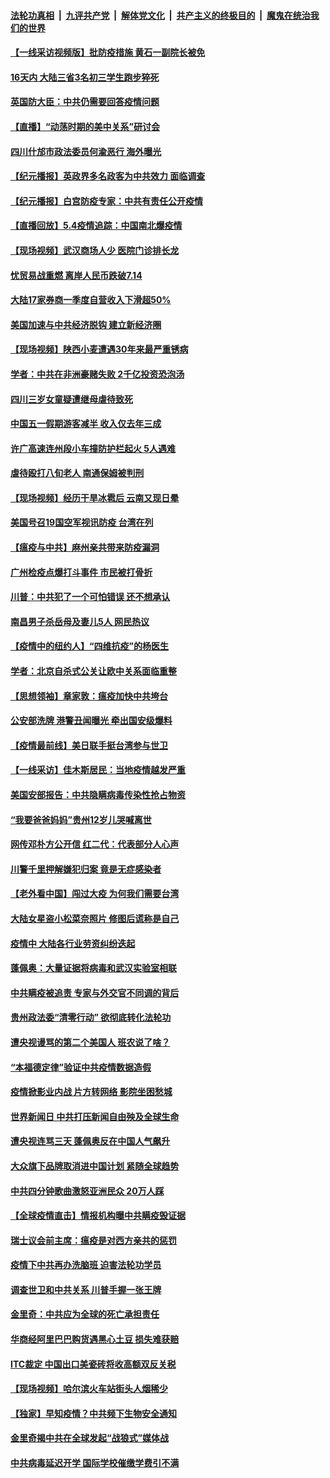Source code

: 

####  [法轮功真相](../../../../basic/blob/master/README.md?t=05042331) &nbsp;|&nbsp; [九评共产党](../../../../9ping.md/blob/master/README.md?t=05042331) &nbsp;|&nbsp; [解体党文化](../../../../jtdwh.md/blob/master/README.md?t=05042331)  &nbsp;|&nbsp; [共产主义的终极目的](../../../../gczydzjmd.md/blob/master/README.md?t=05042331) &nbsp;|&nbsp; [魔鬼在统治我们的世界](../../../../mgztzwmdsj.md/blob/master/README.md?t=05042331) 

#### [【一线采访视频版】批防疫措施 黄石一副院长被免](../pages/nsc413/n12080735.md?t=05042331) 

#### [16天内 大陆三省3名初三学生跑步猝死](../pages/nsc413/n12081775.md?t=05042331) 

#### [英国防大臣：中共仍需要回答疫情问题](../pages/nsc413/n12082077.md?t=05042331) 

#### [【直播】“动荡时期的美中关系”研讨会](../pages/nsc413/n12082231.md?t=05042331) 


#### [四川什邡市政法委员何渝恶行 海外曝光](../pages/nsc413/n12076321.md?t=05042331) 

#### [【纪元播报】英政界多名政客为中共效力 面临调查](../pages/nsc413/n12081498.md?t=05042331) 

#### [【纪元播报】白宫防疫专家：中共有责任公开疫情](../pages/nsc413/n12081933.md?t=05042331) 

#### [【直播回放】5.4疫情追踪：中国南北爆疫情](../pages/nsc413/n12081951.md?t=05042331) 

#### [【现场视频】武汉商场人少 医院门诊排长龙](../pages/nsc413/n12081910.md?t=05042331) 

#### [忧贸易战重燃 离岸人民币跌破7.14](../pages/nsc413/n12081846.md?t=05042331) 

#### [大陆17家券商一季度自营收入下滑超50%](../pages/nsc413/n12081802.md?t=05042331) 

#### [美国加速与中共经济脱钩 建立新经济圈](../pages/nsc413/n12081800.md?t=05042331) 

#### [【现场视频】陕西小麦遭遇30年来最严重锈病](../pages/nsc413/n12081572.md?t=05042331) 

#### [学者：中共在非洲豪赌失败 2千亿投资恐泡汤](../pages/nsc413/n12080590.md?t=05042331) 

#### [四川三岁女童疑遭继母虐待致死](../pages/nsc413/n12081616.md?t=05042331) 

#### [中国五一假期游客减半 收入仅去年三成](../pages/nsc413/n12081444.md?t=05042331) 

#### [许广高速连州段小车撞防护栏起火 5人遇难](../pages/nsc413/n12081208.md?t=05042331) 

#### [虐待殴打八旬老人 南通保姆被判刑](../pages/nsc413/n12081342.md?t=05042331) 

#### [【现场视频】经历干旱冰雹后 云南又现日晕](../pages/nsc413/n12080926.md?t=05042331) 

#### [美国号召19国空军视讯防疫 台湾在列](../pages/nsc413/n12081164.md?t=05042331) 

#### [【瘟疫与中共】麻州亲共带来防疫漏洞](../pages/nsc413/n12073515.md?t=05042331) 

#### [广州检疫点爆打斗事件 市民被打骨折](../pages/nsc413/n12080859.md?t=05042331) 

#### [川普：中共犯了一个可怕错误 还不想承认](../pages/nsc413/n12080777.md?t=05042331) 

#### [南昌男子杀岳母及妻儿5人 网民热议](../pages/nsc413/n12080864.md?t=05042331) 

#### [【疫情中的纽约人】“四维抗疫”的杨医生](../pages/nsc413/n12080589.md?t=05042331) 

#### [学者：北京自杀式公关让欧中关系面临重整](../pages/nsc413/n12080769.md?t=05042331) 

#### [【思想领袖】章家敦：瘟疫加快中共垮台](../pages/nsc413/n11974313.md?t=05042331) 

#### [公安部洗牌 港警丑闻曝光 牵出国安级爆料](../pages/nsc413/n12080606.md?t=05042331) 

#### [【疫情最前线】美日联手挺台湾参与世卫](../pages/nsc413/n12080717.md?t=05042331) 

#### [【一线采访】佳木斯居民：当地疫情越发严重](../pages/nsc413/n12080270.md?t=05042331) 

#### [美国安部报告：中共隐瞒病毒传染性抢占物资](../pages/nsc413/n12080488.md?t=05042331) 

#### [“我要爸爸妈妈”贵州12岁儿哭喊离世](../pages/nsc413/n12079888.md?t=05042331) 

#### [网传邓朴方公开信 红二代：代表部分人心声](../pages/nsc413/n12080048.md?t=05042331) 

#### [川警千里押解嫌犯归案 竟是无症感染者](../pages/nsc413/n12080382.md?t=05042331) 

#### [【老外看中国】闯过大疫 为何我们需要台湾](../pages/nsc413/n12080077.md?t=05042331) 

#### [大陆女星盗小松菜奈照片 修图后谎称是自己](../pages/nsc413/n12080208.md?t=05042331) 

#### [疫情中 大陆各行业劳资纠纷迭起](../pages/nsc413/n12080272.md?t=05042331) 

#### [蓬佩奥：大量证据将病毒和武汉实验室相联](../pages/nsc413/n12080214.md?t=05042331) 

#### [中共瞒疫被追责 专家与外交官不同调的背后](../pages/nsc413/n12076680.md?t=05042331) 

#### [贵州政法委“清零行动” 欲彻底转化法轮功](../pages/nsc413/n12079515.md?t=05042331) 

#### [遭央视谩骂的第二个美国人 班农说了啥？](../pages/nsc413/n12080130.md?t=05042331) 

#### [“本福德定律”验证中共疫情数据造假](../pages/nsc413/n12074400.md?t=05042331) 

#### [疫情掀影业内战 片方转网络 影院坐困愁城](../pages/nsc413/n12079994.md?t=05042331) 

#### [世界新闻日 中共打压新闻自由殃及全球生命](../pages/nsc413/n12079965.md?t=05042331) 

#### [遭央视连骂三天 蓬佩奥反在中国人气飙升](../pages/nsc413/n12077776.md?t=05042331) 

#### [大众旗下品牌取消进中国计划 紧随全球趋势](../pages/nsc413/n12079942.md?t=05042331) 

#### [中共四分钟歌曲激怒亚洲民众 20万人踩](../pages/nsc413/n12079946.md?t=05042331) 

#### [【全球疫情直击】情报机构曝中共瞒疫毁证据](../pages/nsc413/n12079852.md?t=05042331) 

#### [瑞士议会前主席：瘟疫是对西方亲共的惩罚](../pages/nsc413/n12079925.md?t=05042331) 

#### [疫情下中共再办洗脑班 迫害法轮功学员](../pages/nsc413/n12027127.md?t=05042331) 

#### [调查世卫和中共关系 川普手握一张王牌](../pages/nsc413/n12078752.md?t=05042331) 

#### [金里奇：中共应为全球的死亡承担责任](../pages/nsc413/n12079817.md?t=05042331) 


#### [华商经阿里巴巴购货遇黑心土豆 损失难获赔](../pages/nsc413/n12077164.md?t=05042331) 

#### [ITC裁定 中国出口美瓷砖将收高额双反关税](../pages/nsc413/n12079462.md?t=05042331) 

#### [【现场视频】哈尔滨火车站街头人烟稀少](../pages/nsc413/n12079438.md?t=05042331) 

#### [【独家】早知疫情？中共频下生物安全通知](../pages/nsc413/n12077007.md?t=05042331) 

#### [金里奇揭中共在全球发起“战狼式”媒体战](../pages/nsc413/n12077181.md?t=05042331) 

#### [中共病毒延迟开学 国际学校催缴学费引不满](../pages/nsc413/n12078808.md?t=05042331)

──────────

All of the entries need to be retyped word for word, pictures excluded.

▸ **Task solution**:
Source code

: 

####  [法轮功真相](../../../../basic/blob/master/README.md?t=05042331) &nbsp;|&nbsp; [九评共产党](../../../../9ping.md/blob/master/README.md?t=05042331) &nbsp;|&nbsp; [解体党文化](../../../../jtdwh.md/blob/master/README.md?t=05042331)  &nbsp;|&nbsp; [共产主义的终极目的](../../../../gczydzjmd.md/blob/master/README.md?t=05042331) &nbsp;|&nbsp; [魔鬼在统治我们的世界](../../../../mgztzwmdsj.md/blob/master/README.md?t=05042331) 

#### [【一线采访视频版】批防疫措施 黄石一副院长被免](../pages/nsc413/n12080735.md?t=05042331) 

#### [16天内 大陆三省3名初三学生跑步猝死](../pages/nsc413/n12081775.md?t=05042331) 

#### [英国防大臣：中共仍需要回答疫情问题](../pages/nsc413/n12082077.md?t=05042331) 

#### [【直播】“动荡时期的美中关系”研讨会](../pages/nsc413/n12082231.md?t=05042331) 


#### [四川什邡市政法委员何渝恶行 海外曝光](../pages/nsc413/n12076321.md?t=05042331) 

#### [【纪元播报】英政界多名政客为中共效力 面临调查](../pages/nsc413/n12081498.md?t=05042331) 

#### [【纪元播报】白宫防疫专家：中共有责任公开疫情](../pages/nsc413/n12081933.md?t=05042331) 

#### [【直播回放】5.4疫情追踪：中国南北爆疫情](../pages/nsc413/n12081951.md?t=05042331) 

#### [【现场视频】武汉商场人少 医院门诊排长龙](../pages/nsc413/n12081910.md?t=05042331) 

#### [忧贸易战重燃 离岸人民币跌破7.14](../pages/nsc413/n12081846.md?t=05042331) 

#### [大陆17家券商一季度自营收入下滑超50%](../pages/nsc413/n12081802.md?t=05042331) 

#### [美国加速与中共经济脱钩 建立新经济圈](../pages/nsc413/n12081800.md?t=05042331) 

#### [【现场视频】陕西小麦遭遇30年来最严重锈病](../pages/nsc413/n12081572.md?t=05042331) 

#### [学者：中共在非洲豪赌失败 2千亿投资恐泡汤](../pages/nsc413/n12080590.md?t=05042331) 

#### [四川三岁女童疑遭继母虐待致死](../pages/nsc413/n12081616.md?t=05042331) 

#### [中国五一假期游客减半 收入仅去年三成](../pages/nsc413/n12081444.md?t=05042331) 

#### [许广高速连州段小车撞防护栏起火 5人遇难](../pages/nsc413/n12081208.md?t=05042331) 

#### [虐待殴打八旬老人 南通保姆被判刑](../pages/nsc413/n12081342.md?t=05042331) 

#### [【现场视频】经历干旱冰雹后 云南又现日晕](../pages/nsc413/n12080926.md?t=05042331) 

#### [美国号召19国空军视讯防疫 台湾在列](../pages/nsc413/n12081164.md?t=05042331) 

#### [【瘟疫与中共】麻州亲共带来防疫漏洞](../pages/nsc413/n12073515.md?t=05042331) 

#### [广州检疫点爆打斗事件 市民被打骨折](../pages/nsc413/n12080859.md?t=05042331) 

#### [川普：中共犯了一个可怕错误 还不想承认](../pages/nsc413/n12080777.md?t=05042331) 

#### [南昌男子杀岳母及妻儿5人 网民热议](../pages/nsc413/n12080864.md?t=05042331) 

#### [【疫情中的纽约人】“四维抗疫”的杨医生](../pages/nsc413/n12080589.md?t=05042331) 

#### [学者：北京自杀式公关让欧中关系面临重整](../pages/nsc413/n12080769.md?t=05042331) 

#### [【思想领袖】章家敦：瘟疫加快中共垮台](../pages/nsc413/n11974313.md?t=05042331) 

#### [公安部洗牌 港警丑闻曝光 牵出国安级爆料](../pages/nsc413/n12080606.md?t=05042331) 

#### [【疫情最前线】美日联手挺台湾参与世卫](../pages/nsc413/n12080717.md?t=05042331) 

#### [【一线采访】佳木斯居民：当地疫情越发严重](../pages/nsc413/n12080270.md?t=05042331) 

#### [美国安部报告：中共隐瞒病毒传染性抢占物资](../pages/nsc413/n12080488.md?t=05042331) 

#### [“我要爸爸妈妈”贵州12岁儿哭喊离世](../pages/nsc413/n12079888.md?t=05042331) 

#### [网传邓朴方公开信 红二代：代表部分人心声](../pages/nsc413/n12080048.md?t=05042331) 

#### [川警千里押解嫌犯归案 竟是无症感染者](../pages/nsc413/n12080382.md?t=05042331) 

#### [【老外看中国】闯过大疫 为何我们需要台湾](../pages/nsc413/n12080077.md?t=05042331) 

#### [大陆女星盗小松菜奈照片 修图后谎称是自己](../pages/nsc413/n12080208.md?t=05042331) 

#### [疫情中 大陆各行业劳资纠纷迭起](../pages/nsc413/n12080272.md?t=05042331) 

#### [蓬佩奥：大量证据将病毒和武汉实验室相联](../pages/nsc413/n12080214.md?t=05042331) 

#### [中共瞒疫被追责 专家与外交官不同调的背后](../pages/nsc413/n12076680.md?t=05042331) 

#### [贵州政法委“清零行动” 欲彻底转化法轮功](../pages/nsc413/n12079515.md?t=05042331) 

#### [遭央视谩骂的第二个美国人 班农说了啥？](../pages/nsc413/n12080130.md?t=05042331) 

#### [“本福德定律”验证中共疫情数据造假](../pages/nsc413/n12074400.md?t=05042331) 

#### [疫情掀影业内战 片方转网络 影院坐困愁城](../pages/nsc413/n12079994.md?t=05042331) 

#### [世界新闻日 中共打压新闻自由殃及全球生命](../pages/nsc413/n12079965.md?t=05042331) 

#### [遭央视连骂三天 蓬佩奥反在中国人气飙升](../pages/nsc413/n12077776.md?t=05042331) 

#### [大众旗下品牌取消进中国计划 紧随全球趋势](../pages/nsc413/n12079942.md?t=05042331) 

#### [中共四分钟歌曲激怒亚洲民众 20万人踩](../pages/nsc413/n12079946.md?t=05042331) 

#### [【全球疫情直击】情报机构曝中共瞒疫毁证据](../pages/nsc413/n12079852.md?t=05042331) 

#### [瑞士议会前主席：瘟疫是对西方亲共的惩罚](../pages/nsc413/n12079925.md?t=05042331) 

#### [疫情下中共再办洗脑班 迫害法轮功学员](../pages/nsc413/n12027127.md?t=05042331) 

#### [调查世卫和中共关系 川普手握一张王牌](../pages/nsc413/n12078752.md?t=05042331) 

#### [金里奇：中共应为全球的死亡承担责任](../pages/nsc413/n12079817.md?t=05042331) 


#### [华商经阿里巴巴购货遇黑心土豆 损失难获赔](../pages/nsc413/n12077164.md?t=05042331) 

#### [ITC裁定 中国出口美瓷砖将收高额双反关税](../pages/nsc413/n12079462.md?t=05042331) 

#### [【现场视频】哈尔滨火车站街头人烟稀少](../pages/nsc413/n12079438.md?t=05042331) 

#### [【独家】早知疫情？中共频下生物安全通知](../pages/nsc413/n12077007.md?t=05042331) 

#### [金里奇揭中共在全球发起“战狼式”媒体战](../pages/nsc413/n12077181.md?t=05042331) 

#### [中共病毒延迟开学 国际学校催缴学费引不满](../pages/nsc413/n12078808.md?t=05042331)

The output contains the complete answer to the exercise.